🤖 AI Summary
To address the challenges in large-model super-alignment—namely, sparse human supervision and insufficient elicitation of strong model capabilities—this paper proposes WeakS-to-Strong, a novel paradigm. It simulates human opinion diversity via ensemble-based weak models, quantifies supervision uncertainty using Bayesian confidence estimation, and extends the weak-to-strong framework to text generation for the first time. Crucially, it replaces teacher-forcing in the generation head with direct preference optimization (DPO) to enable generative weak-supervision alignment. The method incorporates adaptive supervision policy learning and uncertainty-aware knowledge transfer. Experiments demonstrate substantial improvements in reliability and preference consistency of strong student models across both classification and generation tasks.

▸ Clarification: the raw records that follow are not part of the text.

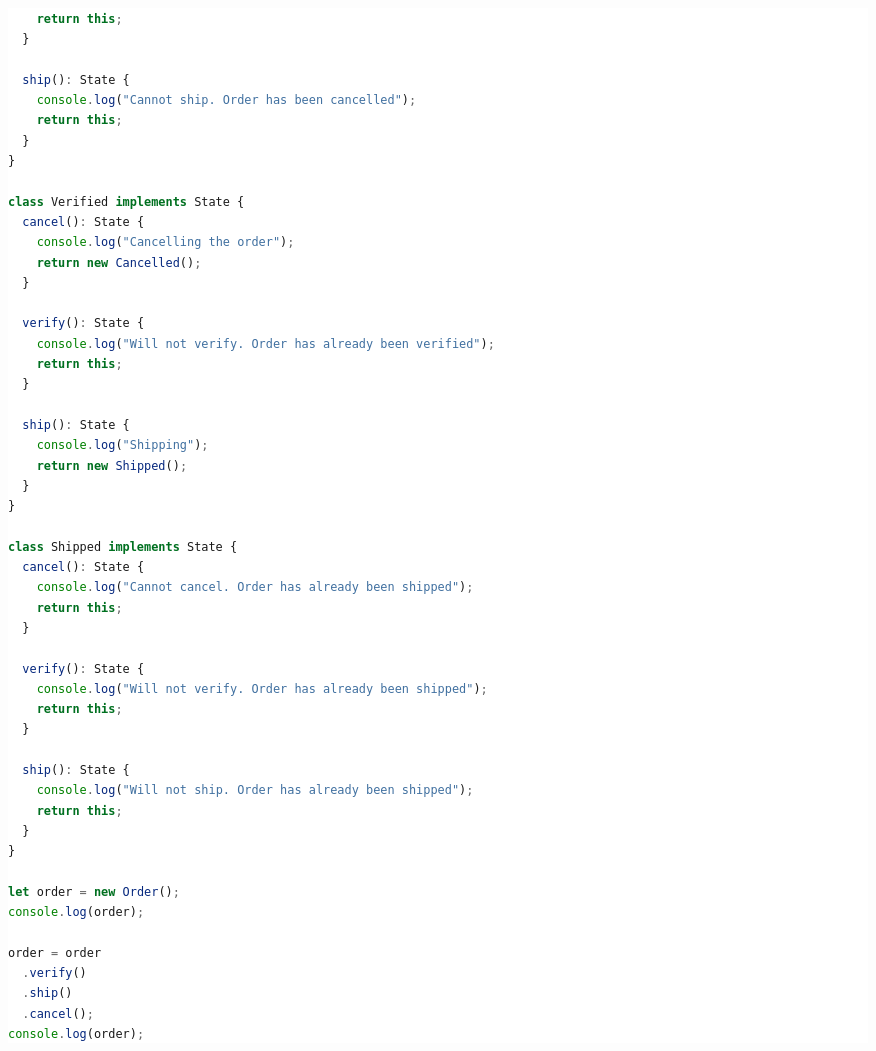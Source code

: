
 ```typescript
    return this;
  }

  ship(): State {
    console.log("Cannot ship. Order has been cancelled");
    return this;
  }
}

class Verified implements State {
  cancel(): State {
    console.log("Cancelling the order");
    return new Cancelled();
  }

  verify(): State {
    console.log("Will not verify. Order has already been verified");
    return this;
  }

  ship(): State {
    console.log("Shipping");
    return new Shipped();
  }
}

class Shipped implements State {
  cancel(): State {
    console.log("Cannot cancel. Order has already been shipped");
    return this;
  }

  verify(): State {
    console.log("Will not verify. Order has already been shipped");
    return this;
  }

  ship(): State {
    console.log("Will not ship. Order has already been shipped");
    return this;
  }
}

let order = new Order();
console.log(order);

order = order
  .verify()
  .ship()
  .cancel();
console.log(order);
```
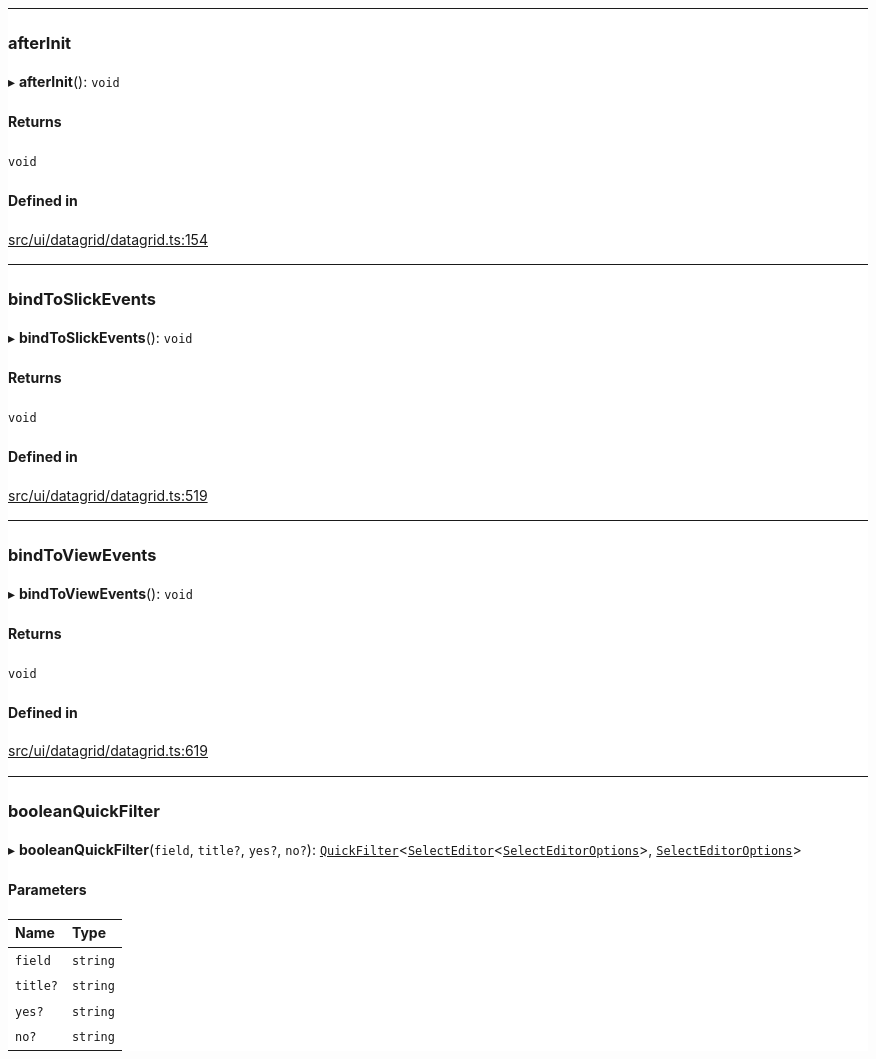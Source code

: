 ___

### afterInit

▸ **afterInit**(): `void`

#### Returns

`void`

#### Defined in

[src/ui/datagrid/datagrid.ts:154](https://github.com/serenity-is/serenity/blob/master/packages/corelib/src/ui/datagrid/datagrid.ts#L154)

___

### bindToSlickEvents

▸ **bindToSlickEvents**(): `void`

#### Returns

`void`

#### Defined in

[src/ui/datagrid/datagrid.ts:519](https://github.com/serenity-is/serenity/blob/master/packages/corelib/src/ui/datagrid/datagrid.ts#L519)

___

### bindToViewEvents

▸ **bindToViewEvents**(): `void`

#### Returns

`void`

#### Defined in

[src/ui/datagrid/datagrid.ts:619](https://github.com/serenity-is/serenity/blob/master/packages/corelib/src/ui/datagrid/datagrid.ts#L619)

___

### booleanQuickFilter

▸ **booleanQuickFilter**(`field`, `title?`, `yes?`, `no?`): [`QuickFilter`](../interfaces/QuickFilter.md)\<[`SelectEditor`](SelectEditor.md)\<[`SelectEditorOptions`](../interfaces/SelectEditorOptions.md)\>, [`SelectEditorOptions`](../interfaces/SelectEditorOptions.md)\>

#### Parameters

| Name | Type |
| :------ | :------ |
| `field` | `string` |
| `title?` | `string` |
| `yes?` | `string` |
| `no?` | `string` |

This framework establishes a scalable pathway toward AGI alignment under weak supervision.
📝 Abstract
Advances in large language models raise the question of how alignment techniques will adapt as models become increasingly complex and humans will only be able to supervise them weakly. Weak-to-Strong mimics such a scenario where weak model supervision attempts to harness the full capabilities of a much stronger model. This work extends Weak-to-Strong to WeakS-to-Strong by exploring an ensemble of weak models which simulate the variability in human opinions. Confidence scores are estimated using a Bayesian approach to guide the WeakS-to-Strong generalization. Furthermore, we extend the application of WeakS-to-Strong from text classification tasks to text generation tasks where more advanced strategies are investigated for supervision. Moreover, direct preference optimization is applied to advance the student model's preference learning, beyond the basic learning framework of teacher forcing. Results demonstrate the effectiveness of the proposed approach for the reliability of a strong student model, showing potential for superalignment.